BIG creates spiral museum for Audemars Piguet in the Swiss mountains

Musée Atelier Audemars Piguet by BIG

Musée Atelier Audemars Piguet is a spiral-shaped building rising up out of the landscape of Vallée de Joux in Switzerland designed by BIG for the watchmaker to house its collection of timepieces.

The curved glass walls and the green roof of the BIG-designed pavilion sit next to the original Audemars Piguet workshop, which was set up in 1875.

This historic building has been restored by Swiss architecture office CCHE and connected to the new museum, which was also realised by the studio.

Musée Atelier Audemars Piguet by BIG

BIG designed the museum's curved glass walls to be load-bearing, so there are no columns or walls with the building. Bronze mesh sits over the top of the glazed facade to filter sunlight without obstructing views of the Jura mountains.

The spiral roof's shape forms clerestory windows towards the centre that are also shaded with bronze. Grass covers the roof of the building to create a lawn in summer and a snowy scene in winter.

Musée Atelier Audemars Piguet by BIG

Inside, the curved glass walls converge in a clockwise direction to channel visitors through the building as though they are walking inside the spring of a watch.

The floors are slanted to follow the gradient of the ground, rising and falling as it leads from the entrance to the centre.

Musée Atelier Audemars Piguet by BIG

German architecture studio Atelier Brückner designed the museum's exhibition spaces, which showcase 300 watches from the brand's collection.

At the centre of the spiral sits the Universelle – Audemars Piguet's most complicated watch, which was made in 1899. Other astronomical watches are arranged around this centre like planets in a solar system.

Musée Atelier Audemars Piguet by BIG

Each watch is displayed in a metal case shaped like an astronomical instrument perched on a slim column anchored to the ground.

Displays also include sculptures and moving models that demonstrate the inner workings of the watches.

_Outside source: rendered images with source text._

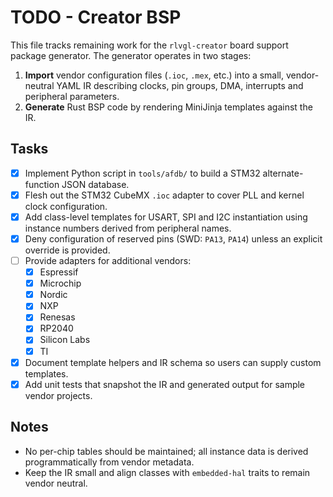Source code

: # TODO - Creator BSP

This file tracks remaining work for the `rlvgl-creator` board support
package generator. The generator operates in two stages:

1. **Import** vendor configuration files (`.ioc`, `.mex`, etc.) into a small,
   vendor-neutral YAML IR describing clocks, pin groups, DMA, interrupts and
   peripheral parameters.
2. **Generate** Rust BSP code by rendering MiniJinja templates against the IR.

## Tasks

- [x] Implement Python script in `tools/afdb/` to build a STM32 alternate-
      function JSON database.
- [x] Flesh out the STM32 CubeMX `.ioc` adapter to cover PLL and kernel
      clock configuration.
- [x] Add class-level templates for USART, SPI and I2C instantiation using
      instance numbers derived from peripheral names.
- [x] Deny configuration of reserved pins (SWD: `PA13`, `PA14`) unless an
      explicit override is provided.
- [ ] Provide adapters for additional vendors:
  - [x] Espressif
  - [x] Microchip
  - [x] Nordic
  - [x] NXP
  - [x] Renesas
  - [x] RP2040
  - [x] Silicon Labs
  - [x] TI
- [x] Document template helpers and IR schema so users can supply custom
      templates.
- [x] Add unit tests that snapshot the IR and generated output for sample
      vendor projects.

## Notes

- No per-chip tables should be maintained; all instance data is derived
  programmatically from vendor metadata.
- Keep the IR small and align classes with `embedded-hal` traits to remain
  vendor neutral.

Benches have been set up as interactive displays for visitors who want to try their hand at watchmaking skills.

Musée Atelier Audemars Piguet by BIG

Two ateliers sit within the museum's coils, where visitors can watch the watchmakers at work. In the Grandes Complications workshop, a single watch is painstakingly assembled from 648 pieces over the course of eight months.

In the second workshop, the Métiers d'Art, jewellers and gem-setters work on the Haute Joaillerie collections.

Musée Atelier Audemars Piguet by BIG

The museum was set to open in summer 2020, but this date has been pushed back due to coronavirus.

Founded in 2005 by Danish architect Bjarke Ingels, BIG has recently completed a twisting white-brick and glass school in the USA, and a power plant in Denmark with a ski slope on the roof.

Photography is by Iwan Baan.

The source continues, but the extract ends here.